A woman's experience of a rare condition that caused her vagina to feel like it was being cut by knives during sex has been turned into a play.
Actress Emily Francis heard on the radio the story of fashion stylist Callista Jane Wilson, who suffered from a rare form of vulvodynia. Francis based her new play, The Internet Was Made for Adults, on Wilson's story.
"I felt desperately sad listening to Callista's story. This problem with her vagina had destroyed her life. She'd lost her relationship, become depressed. It felt tragic," Francis, whose play is showing in London, told BBC News.
Wilson first experienced searing pain in her vagina at the age of 12 when she tried to insert a tampon.
"Where I thought it should go caused intense pain when I tried pushing. It felt like hitting a wall and having it bite you back," she wrote in a blogpost about her condition.
Recalling the experience of having sex at 16, she wrote: "I never imagined it would feel like serrated knives between my legs, like fresh rope burn, like a ring of fire that burned for days afterwards."
At the age of 20, she asked her doctor for help but when the examination showed her genitalia was healthy she was told that the pain was psychological and down to her Catholic upbringing.
Callista wrote how she distanced herself from others in order to avoid intimacy, would pretend to enjoy sex, and would use drink and drugs to help her body tune out the pain during intercourse.
After visiting 20 doctors she was finally told that she had congenital neuroproliferative vestibulodynia, a type of vulvodynia focused in the vestibule around the opening of the vagina.
Wilson underwent surgery to remove the painful tissue and was finally able to enjoy pain-free sex for the first time. She was 34.
What is vulvodynia?
The term is used to describe persistent, unexplained pain in the vulva, or the skin and lips surrounding the entrance to the vagina, according to the NHS.
What are the symptoms?
Symptoms include a soreness and burning sensations, which can be worsened by activities such as sex, inserting a tampon, or sitting. The pain may be localised to one area, such as in neuroproliferative vestibulodynia which affects the opening of the vagina. It can also affect the inner thighs and buttocks.

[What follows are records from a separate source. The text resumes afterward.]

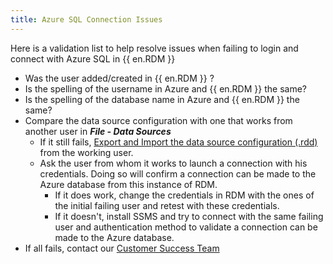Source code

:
```yaml
---
title: Azure SQL Connection Issues
---
```

Here is a validation list to help resolve issues when failing to login and connect with Azure SQL in {{ en.RDM }}  
* Was the user added/created in {{ en.RDM }} ?
* Is the spelling of the username in Azure and {{ en.RDM }} the same?
* Is the spelling of the database name in Azure and {{ en.RDM }} the same?
* Compare the data source configuration with one that works from another user in ***File - Data Sources***
    * If it still fails, [Export and Import the data source configuration (.rdd)](/kb/remote-desktop-manager/how-to-articles/import-export-data-sources-configuration/) from the working user.
    * Ask the user from whom it works to launch a connection with his credentials. Doing so will confirm a connection can be made to the Azure database from this instance of RDM.
        * If it does work, change the credentials in RDM with the ones of the initial failing user and retest with these credentials.
        * If it doesn&apos;t, install SSMS and try to connect with the same failing user and authentication method to validate a connection can be made to the Azure database.
* If all fails, contact our [Customer Success Team](mailto:service@devolutions.net)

The NHS advises anyone who has persistent vulval pain to contact their doctor.
How is it treated?
It is unlikely that vulvodynia will go away on its own. As there are a number of reasons why the pain might occur, both physical and mental treatments can help.
Wearing cotton underwear and avoiding scented products such as feminine wipes and soaps can prevent pain. The NHS advises not ceasing sexual activities if possible as this may make the vulva more sensitive.
Antidepressants and anti-epilepsy medications are also sometimes prescribed, as well as physiotherapy and cognitive behavioural therapy depending on the cause of the pain. In rare cases, surgery can be used to remove the painful tissue, although the tissue may return.
Who is at risk?
People of all ages can experience vulvodynia and it often affects those who are otherwise in good general health. It is not contagious.